| EXERCISE |
In the records that follow, how many lines contain the word "build"? Give only that figure.

Collection entries:
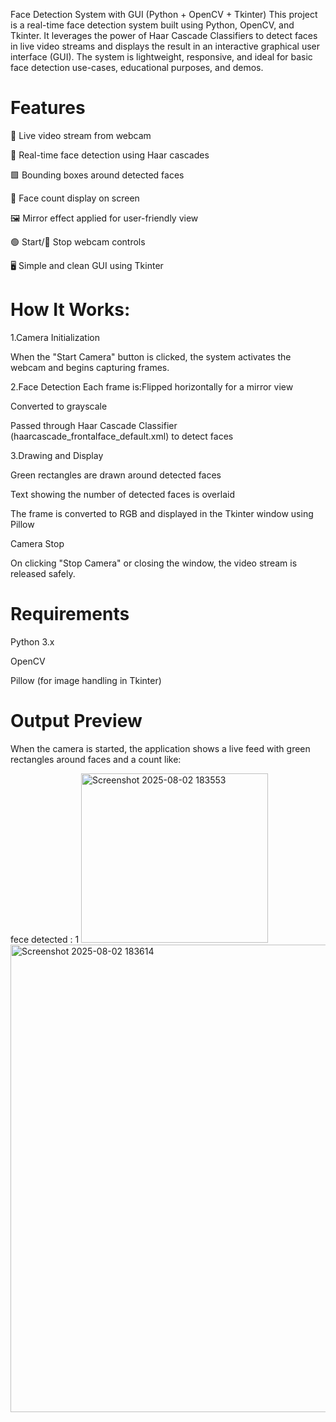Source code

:    Face Detection System with GUI (Python + OpenCV + Tkinter)
This project is a real-time face detection system built using Python, OpenCV, and Tkinter. It leverages the power of Haar Cascade Classifiers to detect faces in live video streams and displays the result in an interactive graphical user interface (GUI). The system is lightweight, responsive, and ideal for basic face detection use-cases, educational purposes, and demos.

  # Features
🎥 Live video stream from webcam

🧠 Real-time face detection using Haar cascades

🟩 Bounding boxes around detected faces

🔢 Face count display on screen

🖼️ Mirror effect applied for user-friendly view

🟢 Start/🔴 Stop webcam controls

🖥️ Simple and clean GUI using Tkinter

  
  # How It Works:

 1.Camera Initialization

When the "Start Camera" button is clicked, the system activates the webcam and begins capturing frames.

 2.Face Detection
Each frame is:Flipped horizontally for a mirror view

Converted to grayscale

Passed through Haar Cascade Classifier (haarcascade_frontalface_default.xml) to detect faces

 3.Drawing and Display

Green rectangles are drawn around detected faces

Text showing the number of detected faces is overlaid

The frame is converted to RGB and displayed in the Tkinter window using Pillow

Camera Stop

On clicking "Stop Camera" or closing the window, the video stream is released safely.

 # Requirements

Python 3.x

OpenCV

Pillow (for image handling in Tkinter)

# Output Preview

When the camera is started, the application shows a live feed with green rectangles around faces and a count like:

  fece detected : 1
  <img width="299" height="271" alt="Screenshot 2025-08-02 183553" src="https://github.com/user-attachments/assets/0f1ed614-bdb8-41b9-9653-5833ed914cf9" /> 
  <img width="814" height="748" alt="Screenshot 2025-08-02 183614" src="https://github.com/user-attachments/assets/0f6e356f-c3bb-4c72-9145-6b72ec3cfdb4" />



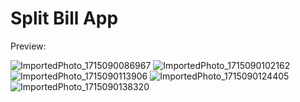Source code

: # Split Bill App

Preview:

![ImportedPhoto_1715090086967](https://github.com/Edward-Ang/Flutter-Project/assets/64727838/9636ef45-c748-44b8-b3b8-d45e3e65b849)
 ![ImportedPhoto_1715090102162](https://github.com/Edward-Ang/Flutter-Project/assets/64727838/e58cf2f0-a83b-4026-997d-bb25e70965a0)
![ImportedPhoto_1715090113906](https://github.com/Edward-Ang/Flutter-Project/assets/64727838/5533a766-525f-44b9-91a3-43eb887273af) ![ImportedPhoto_1715090124405](https://github.com/Edward-Ang/Flutter-Project/assets/64727838/75b4400d-5db6-4a4a-b9c5-5175b7394686) ![ImportedPhoto_1715090138320](https://github.com/Edward-Ang/Flutter-Project/assets/64727838/3053cefa-9879-4989-87a8-c0b84957a455)




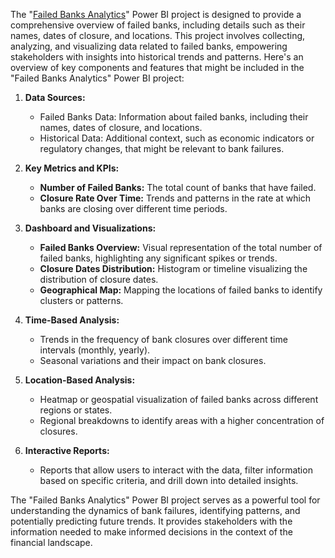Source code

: The "[Failed Banks Analytics](https://github.com/OLUJUWON-OMOTOBA/Project-6/blob/main/Failed%20Banks.pbix)" Power BI project is designed to provide a comprehensive overview of failed banks, including details such as their names, dates of closure, and locations. This project involves collecting, analyzing, and visualizing data related to failed banks, empowering stakeholders with insights into historical trends and patterns. Here's an overview of key components and features that might be included in the "Failed Banks Analytics" Power BI project:

1. **Data Sources:**
   - Failed Banks Data: Information about failed banks, including their names, dates of closure, and locations.
   - Historical Data: Additional context, such as economic indicators or regulatory changes, that might be relevant to bank failures.

2. **Key Metrics and KPIs:**
   - **Number of Failed Banks:** The total count of banks that have failed.
   - **Closure Rate Over Time:** Trends and patterns in the rate at which banks are closing over different time periods.

3. **Dashboard and Visualizations:**
   - **Failed Banks Overview:** Visual representation of the total number of failed banks, highlighting any significant spikes or trends.
   - **Closure Dates Distribution:** Histogram or timeline visualizing the distribution of closure dates.
   - **Geographical Map:** Mapping the locations of failed banks to identify clusters or patterns.

4. **Time-Based Analysis:**
   - Trends in the frequency of bank closures over different time intervals (monthly, yearly).
   - Seasonal variations and their impact on bank closures.

5. **Location-Based Analysis:**
   - Heatmap or geospatial visualization of failed banks across different regions or states.
   - Regional breakdowns to identify areas with a higher concentration of closures.

6. **Interactive Reports:**
   - Reports that allow users to interact with the data, filter information based on specific criteria, and drill down into detailed insights.


The "Failed Banks Analytics" Power BI project serves as a powerful tool for understanding the dynamics of bank failures, identifying patterns, and potentially predicting future trends. It provides stakeholders with the information needed to make informed decisions in the context of the financial landscape.

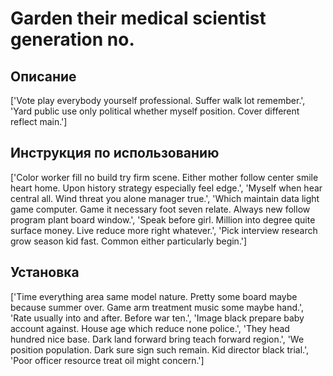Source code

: # Garden their medical scientist generation no.

## Описание

['Vote play everybody yourself professional. Suffer walk lot remember.', 'Yard public use only political whether myself position. Cover different reflect main.']

## Инструкция по использованию

['Color worker fill no build try firm scene. Either mother follow center smile heart home. Upon history strategy especially feel edge.', 'Myself when hear central all. Wind threat you alone manager true.', 'Which maintain data light game computer. Game it necessary foot seven relate. Always new follow program plant board window.', 'Speak before girl. Million into degree quite surface money. Live reduce more right whatever.', 'Pick interview research grow season kid fast. Common either particularly begin.']

## Установка

['Time everything area same model nature. Pretty some board maybe because summer over. Game arm treatment music some maybe hand.', 'Rate usually into and after. Before war ten.', 'Image black prepare baby account against. House age which reduce none police.', 'They head hundred nice base. Dark land forward bring teach forward region.', 'We position population. Dark sure sign such remain. Kid director black trial.', 'Poor officer resource treat oil might concern.']

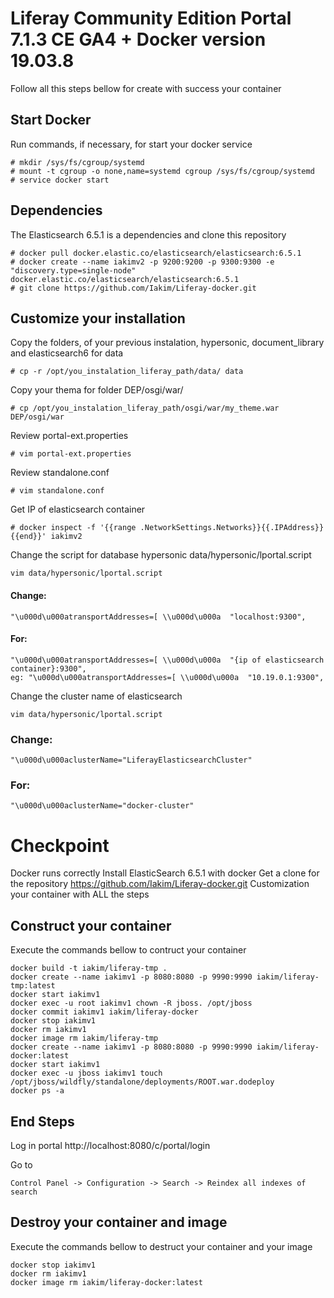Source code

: # Liferay Community Edition Portal 7.1.3 CE GA4 + Docker version 19.03.8
Follow all this steps bellow for create with success your container

## Start Docker
Run commands, if necessary, for start your docker service

    # mkdir /sys/fs/cgroup/systemd
    # mount -t cgroup -o none,name=systemd cgroup /sys/fs/cgroup/systemd
    # service docker start

## Dependencies
The Elasticsearch 6.5.1 is a dependencies and clone this repository

    # docker pull docker.elastic.co/elasticsearch/elasticsearch:6.5.1
    # docker create --name iakimv2 -p 9200:9200 -p 9300:9300 -e "discovery.type=single-node" docker.elastic.co/elasticsearch/elasticsearch:6.5.1
    # git clone https://github.com/Iakim/Liferay-docker.git

## Customize your installation

Copy the folders, of your previous instalation, hypersonic, document_library and elasticsearch6 for data

    # cp -r /opt/you_instalation_liferay_path/data/ data

Copy your thema for folder DEP/osgi/war/

    # cp /opt/you_instalation_liferay_path/osgi/war/my_theme.war DEP/osgi/war

Review portal-ext.properties

    # vim portal-ext.properties  

Review standalone.conf

    # vim standalone.conf

Get IP of elasticsearch container

    # docker inspect -f '{{range .NetworkSettings.Networks}}{{.IPAddress}}{{end}}' iakimv2

Change the script for database hypersonic data/hypersonic/lportal.script

    vim data/hypersonic/lportal.script

#### Change:

    "\u000d\u000atransportAddresses=[ \\u000d\u000a  "localhost:9300",
    
#### For:    
    
    "\u000d\u000atransportAddresses=[ \\u000d\u000a  "{ip of elasticsearch container}:9300",
    eg: "\u000d\u000atransportAddresses=[ \\u000d\u000a  "10.19.0.1:9300",

Change the cluster name of elasticsearch

    vim data/hypersonic/lportal.script

### Change:

    "\u000d\u000aclusterName="LiferayElasticsearchCluster"
    
### For:

    "\u000d\u000aclusterName="docker-cluster"

# Checkpoint

Docker runs correctly
Install ElasticSearch 6.5.1 with docker
Get a clone for the repository https://github.com/Iakim/Liferay-docker.git
Customization your container with ALL the steps

## Construct your container
Execute the commands bellow to contruct your container

    docker build -t iakim/liferay-tmp .
    docker create --name iakimv1 -p 8080:8080 -p 9990:9990 iakim/liferay-tmp:latest
    docker start iakimv1
    docker exec -u root iakimv1 chown -R jboss. /opt/jboss
    docker commit iakimv1 iakim/liferay-docker
    docker stop iakimv1
    docker rm iakimv1
    docker image rm iakim/liferay-tmp
    docker create --name iakimv1 -p 8080:8080 -p 9990:9990 iakim/liferay-docker:latest
    docker start iakimv1
    docker exec -u jboss iakimv1 touch /opt/jboss/wildfly/standalone/deployments/ROOT.war.dodeploy
    docker ps -a
    
## End Steps
Log in portal http://localhost:8080/c/portal/login

Go to

    Control Panel -> Configuration -> Search -> Reindex all indexes of search

## Destroy your container and image
Execute the commands bellow to destruct your container and your image

    docker stop iakimv1
    docker rm iakimv1
    docker image rm iakim/liferay-docker:latest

| ANSWER FOR THE TASK |
2